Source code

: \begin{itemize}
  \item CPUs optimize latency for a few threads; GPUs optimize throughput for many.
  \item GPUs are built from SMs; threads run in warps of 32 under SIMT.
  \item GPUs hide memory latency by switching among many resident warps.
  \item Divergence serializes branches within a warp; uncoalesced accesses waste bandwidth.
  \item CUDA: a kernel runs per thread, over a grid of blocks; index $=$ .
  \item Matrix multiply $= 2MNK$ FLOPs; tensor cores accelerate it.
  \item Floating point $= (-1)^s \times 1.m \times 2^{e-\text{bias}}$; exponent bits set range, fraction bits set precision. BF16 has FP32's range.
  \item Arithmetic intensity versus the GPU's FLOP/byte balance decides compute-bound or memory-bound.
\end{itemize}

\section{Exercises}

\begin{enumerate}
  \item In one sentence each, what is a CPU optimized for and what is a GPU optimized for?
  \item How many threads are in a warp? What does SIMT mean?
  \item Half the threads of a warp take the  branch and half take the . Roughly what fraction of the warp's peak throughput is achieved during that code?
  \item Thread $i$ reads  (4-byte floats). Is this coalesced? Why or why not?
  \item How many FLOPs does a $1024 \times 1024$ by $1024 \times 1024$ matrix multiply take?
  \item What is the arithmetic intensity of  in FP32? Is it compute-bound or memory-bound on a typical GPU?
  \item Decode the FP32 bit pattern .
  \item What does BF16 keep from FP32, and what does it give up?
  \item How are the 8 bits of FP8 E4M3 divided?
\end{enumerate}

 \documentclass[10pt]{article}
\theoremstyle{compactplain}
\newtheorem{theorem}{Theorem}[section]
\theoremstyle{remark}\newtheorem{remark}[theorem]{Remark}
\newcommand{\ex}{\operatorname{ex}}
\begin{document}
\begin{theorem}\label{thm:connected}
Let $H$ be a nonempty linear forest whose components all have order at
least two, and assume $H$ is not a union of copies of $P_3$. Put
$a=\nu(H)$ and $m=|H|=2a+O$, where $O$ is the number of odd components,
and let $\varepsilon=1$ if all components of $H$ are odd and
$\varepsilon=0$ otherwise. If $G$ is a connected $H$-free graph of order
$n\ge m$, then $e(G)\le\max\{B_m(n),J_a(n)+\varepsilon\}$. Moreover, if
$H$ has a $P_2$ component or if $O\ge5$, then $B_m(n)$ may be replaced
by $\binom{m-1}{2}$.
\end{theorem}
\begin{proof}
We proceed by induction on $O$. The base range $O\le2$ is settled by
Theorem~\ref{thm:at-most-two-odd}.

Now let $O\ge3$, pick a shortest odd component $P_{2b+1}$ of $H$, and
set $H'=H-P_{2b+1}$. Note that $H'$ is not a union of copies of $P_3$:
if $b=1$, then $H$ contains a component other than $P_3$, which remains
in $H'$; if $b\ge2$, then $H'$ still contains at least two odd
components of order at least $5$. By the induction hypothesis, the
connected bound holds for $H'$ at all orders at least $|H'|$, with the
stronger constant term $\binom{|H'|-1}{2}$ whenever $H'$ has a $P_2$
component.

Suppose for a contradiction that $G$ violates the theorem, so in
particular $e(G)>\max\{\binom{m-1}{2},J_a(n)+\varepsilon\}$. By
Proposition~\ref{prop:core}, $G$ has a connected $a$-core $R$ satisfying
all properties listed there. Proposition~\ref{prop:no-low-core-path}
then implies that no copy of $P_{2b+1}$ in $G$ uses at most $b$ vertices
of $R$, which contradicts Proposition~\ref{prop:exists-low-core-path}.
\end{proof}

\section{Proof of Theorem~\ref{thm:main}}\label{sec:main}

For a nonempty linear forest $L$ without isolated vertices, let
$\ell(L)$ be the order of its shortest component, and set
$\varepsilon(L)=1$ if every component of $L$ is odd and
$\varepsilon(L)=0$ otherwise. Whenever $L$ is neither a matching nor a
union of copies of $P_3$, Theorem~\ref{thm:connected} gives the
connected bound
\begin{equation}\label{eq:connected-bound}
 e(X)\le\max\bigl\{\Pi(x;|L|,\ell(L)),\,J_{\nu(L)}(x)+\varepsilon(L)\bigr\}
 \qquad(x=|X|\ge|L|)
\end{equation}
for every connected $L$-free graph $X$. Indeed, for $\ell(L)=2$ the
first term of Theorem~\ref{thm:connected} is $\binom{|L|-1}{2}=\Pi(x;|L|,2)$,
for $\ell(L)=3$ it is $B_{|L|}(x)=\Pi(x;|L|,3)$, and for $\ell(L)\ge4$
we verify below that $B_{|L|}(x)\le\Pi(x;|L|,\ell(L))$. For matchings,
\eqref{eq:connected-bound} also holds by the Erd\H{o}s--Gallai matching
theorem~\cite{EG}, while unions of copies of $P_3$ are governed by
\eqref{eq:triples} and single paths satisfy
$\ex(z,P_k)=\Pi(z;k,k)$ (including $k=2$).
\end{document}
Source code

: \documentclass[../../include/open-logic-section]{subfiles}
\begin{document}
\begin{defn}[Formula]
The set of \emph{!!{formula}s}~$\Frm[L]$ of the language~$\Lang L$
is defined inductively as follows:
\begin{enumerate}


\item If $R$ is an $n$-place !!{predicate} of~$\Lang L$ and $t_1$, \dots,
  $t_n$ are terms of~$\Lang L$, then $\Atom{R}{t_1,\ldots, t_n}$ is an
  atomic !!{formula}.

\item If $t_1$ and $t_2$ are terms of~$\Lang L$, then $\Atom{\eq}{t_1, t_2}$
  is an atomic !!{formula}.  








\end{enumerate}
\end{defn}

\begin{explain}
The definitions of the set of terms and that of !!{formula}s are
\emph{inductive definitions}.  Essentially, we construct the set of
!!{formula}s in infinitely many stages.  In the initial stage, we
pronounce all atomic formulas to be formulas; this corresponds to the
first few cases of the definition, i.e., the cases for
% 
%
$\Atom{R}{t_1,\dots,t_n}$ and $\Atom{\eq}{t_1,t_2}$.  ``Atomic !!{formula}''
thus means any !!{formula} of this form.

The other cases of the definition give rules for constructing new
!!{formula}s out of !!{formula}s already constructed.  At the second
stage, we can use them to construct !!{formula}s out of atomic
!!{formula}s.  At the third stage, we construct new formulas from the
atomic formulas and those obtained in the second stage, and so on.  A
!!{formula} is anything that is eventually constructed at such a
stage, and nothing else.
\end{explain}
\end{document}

Task statement
Pull each line containing the word "from" out of the data above.

Answer box
  \item GPUs are built from SMs; threads run in warps of 32 under SIMT.
  \item What does BF16 keep from FP32, and what does it give up?
!!{formula}s.  At the third stage, we construct new formulas from the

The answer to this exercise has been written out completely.